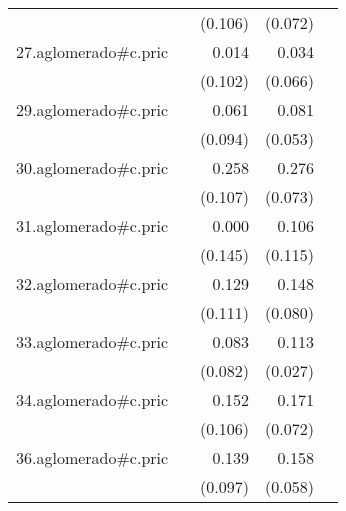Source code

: {\begin{longtable}{l*{4}{D{.}{.}{-1}}}
            &                     &     (0.106)         &     (0.072)         &                     \\
\addlinespace
27.aglomerado#c.pric&                     &       0.014         &       0.034         &                     \\
            &                     &     (0.102)         &     (0.066)         &                     \\
\addlinespace
29.aglomerado#c.pric&                     &       0.061         &       0.081         &                     \\
            &                     &     (0.094)         &     (0.053)         &                     \\
\addlinespace
30.aglomerado#c.pric&                     &       0.258\sym{*}  &       0.276\sym{***}&                     \\
            &                     &     (0.107)         &     (0.073)         &                     \\
\addlinespace
31.aglomerado#c.pric&                     &       0.000         &       0.106         &                     \\
            &                     &     (0.145)         &     (0.115)         &                     \\
\addlinespace
32.aglomerado#c.pric&                     &       0.129         &       0.148         &                     \\
            &                     &     (0.111)         &     (0.080)         &                     \\
\addlinespace
33.aglomerado#c.pric&                     &       0.083         &       0.113\sym{***}&                     \\
            &                     &     (0.082)         &     (0.027)         &                     \\
\addlinespace
34.aglomerado#c.pric&                     &       0.152         &       0.171\sym{*}  &                     \\
            &                     &     (0.106)         &     (0.072)         &                     \\
\addlinespace
36.aglomerado#c.pric&                     &       0.139         &       0.158\sym{**} &                     \\
            &                     &     (0.097)         &     (0.058)         &                     \\

\end{longtable}}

■ ■ ■ ■ ■

Task statement -> All lines of the material that contain the string "longtable" are to be copied.

Solution to this exercise ->
: {\begin{longtable}{l*{4}{D{.}{.}{-1}}}
\end{longtable}}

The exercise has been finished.